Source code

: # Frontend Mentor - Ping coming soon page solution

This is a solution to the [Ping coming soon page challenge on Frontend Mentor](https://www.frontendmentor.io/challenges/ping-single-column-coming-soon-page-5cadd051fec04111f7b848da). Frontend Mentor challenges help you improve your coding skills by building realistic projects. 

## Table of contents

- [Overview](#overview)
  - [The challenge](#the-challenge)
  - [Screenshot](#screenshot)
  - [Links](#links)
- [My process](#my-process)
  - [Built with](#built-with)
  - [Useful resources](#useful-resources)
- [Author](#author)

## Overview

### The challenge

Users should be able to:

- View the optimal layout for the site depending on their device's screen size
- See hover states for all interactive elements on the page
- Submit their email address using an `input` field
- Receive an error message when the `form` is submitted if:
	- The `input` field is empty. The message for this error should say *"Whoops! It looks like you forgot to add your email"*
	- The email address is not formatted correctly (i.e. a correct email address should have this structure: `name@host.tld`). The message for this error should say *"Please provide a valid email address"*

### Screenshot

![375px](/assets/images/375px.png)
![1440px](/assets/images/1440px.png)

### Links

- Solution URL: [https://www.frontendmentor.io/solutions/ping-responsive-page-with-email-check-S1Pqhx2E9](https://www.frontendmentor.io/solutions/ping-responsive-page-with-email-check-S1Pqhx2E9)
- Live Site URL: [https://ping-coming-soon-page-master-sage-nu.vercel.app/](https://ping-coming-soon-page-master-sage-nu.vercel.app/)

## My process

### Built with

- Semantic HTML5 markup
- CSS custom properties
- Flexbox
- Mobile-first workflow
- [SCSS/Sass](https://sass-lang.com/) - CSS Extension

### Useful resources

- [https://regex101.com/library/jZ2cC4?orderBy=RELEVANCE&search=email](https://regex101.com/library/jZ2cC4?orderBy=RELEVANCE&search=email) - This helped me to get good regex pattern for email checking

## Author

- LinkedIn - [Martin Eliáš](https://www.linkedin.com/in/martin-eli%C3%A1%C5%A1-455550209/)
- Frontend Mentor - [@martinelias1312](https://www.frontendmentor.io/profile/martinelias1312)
==
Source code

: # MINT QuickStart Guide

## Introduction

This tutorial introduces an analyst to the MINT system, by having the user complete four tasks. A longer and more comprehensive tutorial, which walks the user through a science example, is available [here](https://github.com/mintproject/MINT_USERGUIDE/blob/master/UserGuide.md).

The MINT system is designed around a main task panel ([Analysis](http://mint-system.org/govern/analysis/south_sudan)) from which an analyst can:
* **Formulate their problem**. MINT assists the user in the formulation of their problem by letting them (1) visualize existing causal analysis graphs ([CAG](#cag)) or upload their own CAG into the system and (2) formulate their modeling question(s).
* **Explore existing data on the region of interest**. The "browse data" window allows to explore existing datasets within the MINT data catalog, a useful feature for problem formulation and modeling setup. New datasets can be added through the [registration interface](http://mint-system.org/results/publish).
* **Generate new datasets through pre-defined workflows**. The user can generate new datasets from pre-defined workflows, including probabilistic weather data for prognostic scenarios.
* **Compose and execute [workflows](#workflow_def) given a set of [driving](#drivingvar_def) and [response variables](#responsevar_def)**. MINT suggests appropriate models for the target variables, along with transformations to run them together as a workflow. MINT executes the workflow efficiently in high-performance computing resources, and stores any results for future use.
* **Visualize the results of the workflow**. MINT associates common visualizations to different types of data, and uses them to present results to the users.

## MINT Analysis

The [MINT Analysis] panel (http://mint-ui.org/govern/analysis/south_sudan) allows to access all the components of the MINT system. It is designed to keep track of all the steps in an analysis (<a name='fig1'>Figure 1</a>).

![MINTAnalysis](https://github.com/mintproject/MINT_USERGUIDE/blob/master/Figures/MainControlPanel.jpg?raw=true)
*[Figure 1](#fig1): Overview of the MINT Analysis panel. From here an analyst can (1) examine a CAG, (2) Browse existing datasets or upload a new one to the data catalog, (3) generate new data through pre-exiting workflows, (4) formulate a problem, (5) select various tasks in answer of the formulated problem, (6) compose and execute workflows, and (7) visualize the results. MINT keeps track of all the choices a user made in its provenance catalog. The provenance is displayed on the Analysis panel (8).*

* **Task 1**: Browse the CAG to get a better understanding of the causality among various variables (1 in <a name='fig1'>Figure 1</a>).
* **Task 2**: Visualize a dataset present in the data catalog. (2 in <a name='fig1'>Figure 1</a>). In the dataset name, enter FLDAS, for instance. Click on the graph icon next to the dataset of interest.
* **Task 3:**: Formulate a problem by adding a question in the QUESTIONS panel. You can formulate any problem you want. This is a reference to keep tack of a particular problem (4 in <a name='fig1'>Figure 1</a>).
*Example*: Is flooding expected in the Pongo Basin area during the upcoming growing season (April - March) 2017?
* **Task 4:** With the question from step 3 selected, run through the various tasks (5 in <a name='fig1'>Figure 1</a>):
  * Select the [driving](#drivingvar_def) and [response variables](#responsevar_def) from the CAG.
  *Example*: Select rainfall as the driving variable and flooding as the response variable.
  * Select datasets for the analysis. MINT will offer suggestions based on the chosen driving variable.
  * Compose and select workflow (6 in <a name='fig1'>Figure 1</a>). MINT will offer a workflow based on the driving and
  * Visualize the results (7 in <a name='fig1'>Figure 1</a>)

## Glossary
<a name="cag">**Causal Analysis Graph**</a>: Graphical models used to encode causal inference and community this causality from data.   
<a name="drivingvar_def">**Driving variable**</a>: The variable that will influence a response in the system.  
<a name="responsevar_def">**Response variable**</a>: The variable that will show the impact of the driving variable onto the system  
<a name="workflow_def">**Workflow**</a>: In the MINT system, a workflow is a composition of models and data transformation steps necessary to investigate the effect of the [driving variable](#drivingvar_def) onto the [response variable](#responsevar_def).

> _WHAT TO DO_
Return, word for word, the lines of the data above from the line with "## My process" through the line with "- Frontend Mentor", inclusive.

> _THE ANSWER_
## My process

### Built with

- Semantic HTML5 markup
- CSS custom properties
- Flexbox
- Mobile-first workflow
- [SCSS/Sass](https://sass-lang.com/) - CSS Extension

### Useful resources

- [https://regex101.com/library/jZ2cC4?orderBy=RELEVANCE&search=email](https://regex101.com/library/jZ2cC4?orderBy=RELEVANCE&search=email) - This helped me to get good regex pattern for email checking

## Author

- LinkedIn - [Martin Eliáš](https://www.linkedin.com/in/martin-eli%C3%A1%C5%A1-455550209/)
- Frontend Mentor - [@martinelias1312](https://www.frontendmentor.io/profile/martinelias1312)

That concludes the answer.